59. Tato Kupu-kupu

514 85 2
                                    

"Manusia hanya perlu apresiasi dari dirinya sendiri, bukan dari orang lain."
🍂

Karena Ibu panti masih tidur Galang mengajak Raya untuk duduk di halaman panti melihat anak-anak yang sedang lari-larian sambil memainkan mainan yang baru mereka dapat. Raya melihat betapa beruntungnya mereka yang masih menikmati masa kecil dengan baik tanpa gadget dan semacamnya. Galang pun tersenyum melihat Raya bahagia di tengah-tengah mereka. "Ibu panti sakit apa?" tanya Raya mengawali pembicaraan mereka.

Galang pun langsung memutus pandangannya dari Raya. "Hipertensinya kambuh lagi. Makanya nggak bisa hadir di pertunjukannya Asha. Padahal Asha pengen banget Ibu liat dia tampil di atas panggung."

Raya paham dengan perasaan Asha. Dia pasti ingin membuat Ibunya bangga. "Kan kita tadi juga ngerekam pertunjukannya. Nanti kalau Ibu udah baikan, lo sama Asha tunjukin aja videonya. Pasti Asha seneng banget Ibu bisa nonton dia."

Semangat Galang yang mulai hilang pun muncul karena perhatian kecil dari Raya. "Makasih ya, Ra." Raya pun membalasnya dengan senyuman manis.

"Kalau Ibu sakit, terus yang ngerawat anak-anak siapa?" tanya Raya mengingat Ibu panti yang sedang sakit.

Galang pun tak sungkan menceritakan tentang panti yang dia tempati. "Di panti ini ada Suster yang bantu-bantu. Selain itu anak-anak yang sudah besar juga bantuin. Jam segini mereka masih sekolah sih."

"Emangnya berapa anak yang tinggal di sini, Ga?"

"Nggak banyak sih. Sekitar lima belas anak. Yang SMA ada dua, cewek cowok masih kelas sepuluh dan sebelas. SMP ada 3. Nah, yang lainnya tuyul-tuyul itu ada sepuluh anak."

Melihat kehidupan di panti Raya merasa ingin tahu lebih banyak. Terlebih kisah Asha, gadis kecil yang kehilangan lima jarinya. Entah mengapa Raya merasa susana panti membuatnya tenang meskipun di tengah keributan.

"Bay the way, dulu bukannya lo dijemput om sama tante lo pas orang tua lo meninggal? Kenapa bisa lo hidup di panti?"

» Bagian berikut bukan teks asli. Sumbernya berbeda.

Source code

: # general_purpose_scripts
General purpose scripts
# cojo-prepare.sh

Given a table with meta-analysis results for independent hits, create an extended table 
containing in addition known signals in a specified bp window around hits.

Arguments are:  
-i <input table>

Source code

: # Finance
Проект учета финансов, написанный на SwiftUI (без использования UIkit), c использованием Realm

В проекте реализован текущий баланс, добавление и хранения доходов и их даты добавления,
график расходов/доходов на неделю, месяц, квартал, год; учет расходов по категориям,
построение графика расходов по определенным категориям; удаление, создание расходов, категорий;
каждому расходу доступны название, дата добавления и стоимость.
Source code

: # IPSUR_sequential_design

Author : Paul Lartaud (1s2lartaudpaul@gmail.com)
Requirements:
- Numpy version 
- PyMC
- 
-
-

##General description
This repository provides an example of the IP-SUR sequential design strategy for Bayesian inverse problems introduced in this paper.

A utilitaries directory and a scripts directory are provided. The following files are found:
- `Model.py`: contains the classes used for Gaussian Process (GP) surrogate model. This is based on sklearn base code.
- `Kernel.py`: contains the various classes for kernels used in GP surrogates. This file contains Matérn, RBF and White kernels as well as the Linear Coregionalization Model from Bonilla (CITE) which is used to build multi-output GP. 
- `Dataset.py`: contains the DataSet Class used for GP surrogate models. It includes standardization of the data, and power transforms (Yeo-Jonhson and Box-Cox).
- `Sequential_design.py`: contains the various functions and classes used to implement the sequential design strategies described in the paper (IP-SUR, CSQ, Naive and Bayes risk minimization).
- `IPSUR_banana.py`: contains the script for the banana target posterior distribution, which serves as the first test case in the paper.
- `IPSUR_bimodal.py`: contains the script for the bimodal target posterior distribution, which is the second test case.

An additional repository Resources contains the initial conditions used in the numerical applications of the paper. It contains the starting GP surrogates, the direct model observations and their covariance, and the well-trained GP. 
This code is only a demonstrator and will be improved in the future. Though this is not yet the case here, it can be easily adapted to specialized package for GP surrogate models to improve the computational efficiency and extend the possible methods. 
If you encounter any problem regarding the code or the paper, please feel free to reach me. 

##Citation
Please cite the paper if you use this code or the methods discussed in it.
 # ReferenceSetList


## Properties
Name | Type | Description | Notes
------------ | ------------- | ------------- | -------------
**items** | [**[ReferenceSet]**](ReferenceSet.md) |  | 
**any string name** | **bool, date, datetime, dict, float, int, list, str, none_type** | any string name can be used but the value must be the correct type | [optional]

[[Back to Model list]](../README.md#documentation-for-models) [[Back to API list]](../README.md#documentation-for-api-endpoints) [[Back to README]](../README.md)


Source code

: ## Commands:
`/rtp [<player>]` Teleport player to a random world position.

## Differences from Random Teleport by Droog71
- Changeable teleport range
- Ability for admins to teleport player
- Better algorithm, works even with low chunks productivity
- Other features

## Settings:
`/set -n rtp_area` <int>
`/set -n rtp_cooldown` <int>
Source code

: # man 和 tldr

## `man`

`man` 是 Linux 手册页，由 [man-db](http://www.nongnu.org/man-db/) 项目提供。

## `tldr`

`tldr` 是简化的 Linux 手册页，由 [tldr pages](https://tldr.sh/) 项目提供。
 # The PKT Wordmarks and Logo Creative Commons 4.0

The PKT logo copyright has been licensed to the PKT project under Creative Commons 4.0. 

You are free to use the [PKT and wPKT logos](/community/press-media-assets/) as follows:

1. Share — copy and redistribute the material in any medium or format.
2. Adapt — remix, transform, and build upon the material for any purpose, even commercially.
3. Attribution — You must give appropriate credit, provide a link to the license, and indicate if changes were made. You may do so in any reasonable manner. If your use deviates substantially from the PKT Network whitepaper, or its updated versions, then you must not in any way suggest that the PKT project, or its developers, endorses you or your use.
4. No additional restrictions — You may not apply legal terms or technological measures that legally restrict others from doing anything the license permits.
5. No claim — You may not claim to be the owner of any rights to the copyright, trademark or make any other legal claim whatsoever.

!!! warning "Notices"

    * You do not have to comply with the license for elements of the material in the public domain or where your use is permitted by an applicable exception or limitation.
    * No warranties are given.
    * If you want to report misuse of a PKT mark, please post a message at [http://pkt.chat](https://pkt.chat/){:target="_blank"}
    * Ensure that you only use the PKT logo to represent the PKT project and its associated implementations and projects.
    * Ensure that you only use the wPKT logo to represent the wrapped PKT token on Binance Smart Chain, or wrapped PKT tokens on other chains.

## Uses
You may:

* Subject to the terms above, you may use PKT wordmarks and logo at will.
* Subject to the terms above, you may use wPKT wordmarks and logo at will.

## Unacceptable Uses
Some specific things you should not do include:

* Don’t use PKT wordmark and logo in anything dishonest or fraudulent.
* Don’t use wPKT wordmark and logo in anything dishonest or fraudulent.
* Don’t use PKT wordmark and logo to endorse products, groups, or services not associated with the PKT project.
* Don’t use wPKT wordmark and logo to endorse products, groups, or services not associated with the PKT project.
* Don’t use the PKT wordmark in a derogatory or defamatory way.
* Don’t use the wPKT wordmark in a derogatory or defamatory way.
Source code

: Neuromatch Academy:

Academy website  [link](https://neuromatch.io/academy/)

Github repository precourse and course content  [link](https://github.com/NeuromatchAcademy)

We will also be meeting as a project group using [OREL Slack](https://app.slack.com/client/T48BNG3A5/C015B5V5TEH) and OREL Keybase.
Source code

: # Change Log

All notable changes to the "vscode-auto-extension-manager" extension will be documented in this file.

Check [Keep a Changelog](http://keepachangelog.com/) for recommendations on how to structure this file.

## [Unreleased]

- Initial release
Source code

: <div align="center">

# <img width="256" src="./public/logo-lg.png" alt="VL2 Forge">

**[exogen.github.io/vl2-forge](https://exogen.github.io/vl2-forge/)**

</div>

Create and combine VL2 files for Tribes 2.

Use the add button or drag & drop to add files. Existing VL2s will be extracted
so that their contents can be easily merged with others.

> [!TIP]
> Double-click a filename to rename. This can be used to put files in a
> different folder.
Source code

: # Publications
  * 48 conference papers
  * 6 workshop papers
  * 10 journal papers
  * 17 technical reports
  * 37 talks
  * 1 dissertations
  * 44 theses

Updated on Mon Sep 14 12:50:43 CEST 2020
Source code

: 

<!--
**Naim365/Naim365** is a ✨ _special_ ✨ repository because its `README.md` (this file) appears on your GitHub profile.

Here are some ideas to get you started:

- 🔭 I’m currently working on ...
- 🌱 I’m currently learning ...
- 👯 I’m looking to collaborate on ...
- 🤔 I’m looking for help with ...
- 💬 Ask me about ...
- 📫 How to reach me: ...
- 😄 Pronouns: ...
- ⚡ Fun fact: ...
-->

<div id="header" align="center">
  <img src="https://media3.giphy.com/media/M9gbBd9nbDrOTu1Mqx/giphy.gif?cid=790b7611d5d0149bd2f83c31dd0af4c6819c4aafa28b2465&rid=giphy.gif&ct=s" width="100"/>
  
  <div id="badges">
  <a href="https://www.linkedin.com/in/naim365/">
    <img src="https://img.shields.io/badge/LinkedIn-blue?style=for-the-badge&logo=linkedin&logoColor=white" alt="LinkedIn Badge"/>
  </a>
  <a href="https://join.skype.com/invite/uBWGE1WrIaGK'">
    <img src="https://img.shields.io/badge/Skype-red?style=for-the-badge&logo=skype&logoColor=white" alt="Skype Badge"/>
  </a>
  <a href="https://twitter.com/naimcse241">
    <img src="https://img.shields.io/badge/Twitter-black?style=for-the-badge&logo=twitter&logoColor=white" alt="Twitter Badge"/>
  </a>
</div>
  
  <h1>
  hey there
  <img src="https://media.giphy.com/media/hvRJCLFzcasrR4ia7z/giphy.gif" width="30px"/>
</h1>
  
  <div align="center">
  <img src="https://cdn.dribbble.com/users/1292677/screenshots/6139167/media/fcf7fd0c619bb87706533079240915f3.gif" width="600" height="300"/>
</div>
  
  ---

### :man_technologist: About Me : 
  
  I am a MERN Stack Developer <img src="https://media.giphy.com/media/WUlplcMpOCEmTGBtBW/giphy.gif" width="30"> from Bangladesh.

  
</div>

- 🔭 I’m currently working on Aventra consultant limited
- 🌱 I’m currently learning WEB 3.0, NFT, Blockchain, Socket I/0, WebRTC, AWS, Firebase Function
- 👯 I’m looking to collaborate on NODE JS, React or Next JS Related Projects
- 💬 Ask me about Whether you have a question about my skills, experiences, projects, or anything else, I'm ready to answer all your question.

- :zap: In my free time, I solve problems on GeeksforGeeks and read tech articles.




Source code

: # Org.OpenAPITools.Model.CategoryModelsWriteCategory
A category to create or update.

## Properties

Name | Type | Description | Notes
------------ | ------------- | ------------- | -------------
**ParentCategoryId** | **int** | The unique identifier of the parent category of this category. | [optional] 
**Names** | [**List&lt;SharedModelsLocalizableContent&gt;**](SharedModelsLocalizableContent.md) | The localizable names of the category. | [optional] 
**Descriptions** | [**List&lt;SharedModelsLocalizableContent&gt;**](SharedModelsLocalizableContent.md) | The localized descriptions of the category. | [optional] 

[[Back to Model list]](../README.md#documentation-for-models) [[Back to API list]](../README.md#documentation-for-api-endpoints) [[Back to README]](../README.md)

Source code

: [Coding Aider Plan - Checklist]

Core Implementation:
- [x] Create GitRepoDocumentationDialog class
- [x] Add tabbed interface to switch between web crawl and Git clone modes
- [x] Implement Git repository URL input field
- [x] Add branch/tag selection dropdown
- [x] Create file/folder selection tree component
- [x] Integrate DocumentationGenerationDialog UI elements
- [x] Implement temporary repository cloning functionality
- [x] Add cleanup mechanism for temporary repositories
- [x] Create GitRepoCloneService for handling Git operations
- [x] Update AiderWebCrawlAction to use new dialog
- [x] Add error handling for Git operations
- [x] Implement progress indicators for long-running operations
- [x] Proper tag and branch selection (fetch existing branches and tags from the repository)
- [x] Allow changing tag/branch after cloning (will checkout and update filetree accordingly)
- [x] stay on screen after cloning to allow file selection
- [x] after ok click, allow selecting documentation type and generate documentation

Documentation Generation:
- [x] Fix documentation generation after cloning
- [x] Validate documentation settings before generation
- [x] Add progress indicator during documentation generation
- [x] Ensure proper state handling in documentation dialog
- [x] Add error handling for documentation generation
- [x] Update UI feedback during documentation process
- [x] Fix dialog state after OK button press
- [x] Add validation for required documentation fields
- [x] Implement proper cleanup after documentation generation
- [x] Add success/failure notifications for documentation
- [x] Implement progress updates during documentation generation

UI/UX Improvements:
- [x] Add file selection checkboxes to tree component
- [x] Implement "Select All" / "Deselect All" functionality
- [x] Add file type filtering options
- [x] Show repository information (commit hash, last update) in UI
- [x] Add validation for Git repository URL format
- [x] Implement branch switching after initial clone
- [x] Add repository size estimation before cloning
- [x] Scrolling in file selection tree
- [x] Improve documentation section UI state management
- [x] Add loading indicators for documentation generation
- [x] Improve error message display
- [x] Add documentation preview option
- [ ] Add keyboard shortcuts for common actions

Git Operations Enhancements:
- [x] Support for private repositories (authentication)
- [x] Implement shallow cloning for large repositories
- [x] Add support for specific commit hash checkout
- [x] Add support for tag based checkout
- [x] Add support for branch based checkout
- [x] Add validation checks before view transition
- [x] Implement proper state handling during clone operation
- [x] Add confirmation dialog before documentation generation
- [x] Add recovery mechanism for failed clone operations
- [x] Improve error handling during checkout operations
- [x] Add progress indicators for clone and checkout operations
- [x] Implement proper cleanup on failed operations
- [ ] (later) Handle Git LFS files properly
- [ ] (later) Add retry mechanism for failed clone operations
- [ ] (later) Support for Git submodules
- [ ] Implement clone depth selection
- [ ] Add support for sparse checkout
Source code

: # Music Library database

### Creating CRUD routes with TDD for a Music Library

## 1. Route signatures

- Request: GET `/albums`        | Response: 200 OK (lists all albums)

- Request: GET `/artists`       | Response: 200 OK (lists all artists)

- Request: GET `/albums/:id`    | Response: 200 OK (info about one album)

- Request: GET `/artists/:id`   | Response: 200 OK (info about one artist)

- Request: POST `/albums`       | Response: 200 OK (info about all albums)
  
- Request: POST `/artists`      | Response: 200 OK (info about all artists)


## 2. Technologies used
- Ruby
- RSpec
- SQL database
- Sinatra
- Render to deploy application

Mendengar pertanyaan sensitif dari Raya membuat Galang menunduk dengan lemas. Hampir saja Raya menyesali pertanyaannya, tapi dia tiba-tiba melihat Galang tersenyum. "Gue justru berterimakasih sama mereka karena mereka nggak jual gue. Waktu gue kecil gue emang nggak tahu apa-apa, tapi semakin beranjak dewasa gue bisa paham dengan keadaan mereka.

Dulu mereka yang ambil alih perusahaan Papa, tapi karena om gue kurang cakap dalam berbisnis perusahaan Papa gue direbut sama rival bisnis Papa. Setelah om tante gue pailit mereka memutuskan tinggal di luar negri ikut orang tua tante gue dan tentu saja mereka nggak bisa bawa gue karena orang tua tante gue nggak suka sama gue."

Cukup memilukan kisah Galang. Tapi, Raya tak melihat sedikit pun kekecewaan ketika Galang menceritakannya. Seolah hal itu memang seharusnya terjadi. "Mereka masih hubungi lo?" tanya Raya lagi dan Galang pun menggeleng.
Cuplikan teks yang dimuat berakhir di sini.